_Task goal_. The data must be given again exactly as written, with all images omitted.

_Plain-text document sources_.
§

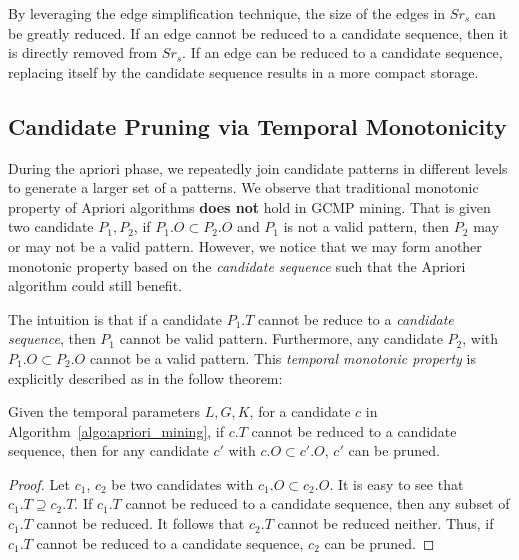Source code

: By leveraging the edge simplification technique, 
the size of the edges in $Sr_s$ can be greatly reduced. If
an edge cannot be reduced to a candidate sequence, then it is directly removed from $Sr_s$.
If an edge can be reduced to a candidate sequence, replacing itself 
by the candidate sequence results in a more compact storage.

%


\subsection{Candidate Pruning via Temporal Monotonicity}
During the apriori phase, we repeatedly join candidate patterns in different levels to generate a larger set
of a patterns. We observe that traditional monotonic property of Apriori algorithms \textbf{does not}
hold in GCMP mining. That is given two candidate $P_1, P_2$, if $P_1.O \subset P_2.O$ and $P_1$ is not 
a valid pattern, then $P_2$ may or may not be a valid pattern. However, we notice that
we may form another monotonic property based on the \emph{candidate sequence} such that
the Apriori algorithm could still benefit.

The intuition is that if a candidate $P_1.T$ cannot be reduce to a \emph{candidate sequence}, then $P_1$ cannot 
be valid pattern. Furthermore, any candidate $P_2$, with $P_1.O \subset P_2.O$ cannot be a valid pattern.
This \emph{temporal monotonic property} 
is explicitly described as in the follow theorem:

\begin{theorem}
Given the temporal parameters $L,G,K$, for a candidate $c$ in Algorithm~\ref{algo:apriori_mining},
if $c.T$ cannot be reduced to a candidate sequence, then for any candidate $c'$ with $c.O \subset c'.O$, $c'$ can be pruned.
\end{theorem}
\begin{proof}
Let $c_1$, $c_2$ be two candidates with $c_1.O \subset c_2.O$. It is easy to see that $c_1.T \supseteq c_2.T$.
If $c_1.T$ cannot be reduced to a candidate sequence, then any subset of $c_1.T$ cannot
be reduced. It follows that $c_2.T$ cannot be reduced neither. Thus,
if $c_1.T$ cannot be reduced to a candidate sequence, $c_2$ can be pruned. 
\end{proof}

§

_Answer for this exercise_.
Source code

: By leveraging the edge simplification technique, 
the size of the edges in $Sr_s$ can be greatly reduced. If
an edge cannot be reduced to a candidate sequence, then it is directly removed from $Sr_s$.
If an edge can be reduced to a candidate sequence, replacing itself 
by the candidate sequence results in a more compact storage.

%


\subsection{Candidate Pruning via Temporal Monotonicity}
During the apriori phase, we repeatedly join candidate patterns in different levels to generate a larger set
of a patterns. We observe that traditional monotonic property of Apriori algorithms \textbf{does not}
hold in GCMP mining. That is given two candidate $P_1, P_2$, if $P_1.O \subset P_2.O$ and $P_1$ is not 
a valid pattern, then $P_2$ may or may not be a valid pattern. However, we notice that
we may form another monotonic property based on the \emph{candidate sequence} such that
the Apriori algorithm could still benefit.

The intuition is that if a candidate $P_1.T$ cannot be reduce to a \emph{candidate sequence}, then $P_1$ cannot 
be valid pattern. Furthermore, any candidate $P_2$, with $P_1.O \subset P_2.O$ cannot be a valid pattern.
This \emph{temporal monotonic property} 
is explicitly described as in the follow theorem:

\begin{theorem}
Given the temporal parameters $L,G,K$, for a candidate $c$ in Algorithm~\ref{algo:apriori_mining},
if $c.T$ cannot be reduced to a candidate sequence, then for any candidate $c'$ with $c.O \subset c'.O$, $c'$ can be pruned.
\end{theorem}
\begin{proof}
Let $c_1$, $c_2$ be two candidates with $c_1.O \subset c_2.O$. It is easy to see that $c_1.T \supseteq c_2.T$.
If $c_1.T$ cannot be reduced to a candidate sequence, then any subset of $c_1.T$ cannot
be reduced. It follows that $c_2.T$ cannot be reduced neither. Thus,
if $c_1.T$ cannot be reduced to a candidate sequence, $c_2$ can be pruned. 
\end{proof}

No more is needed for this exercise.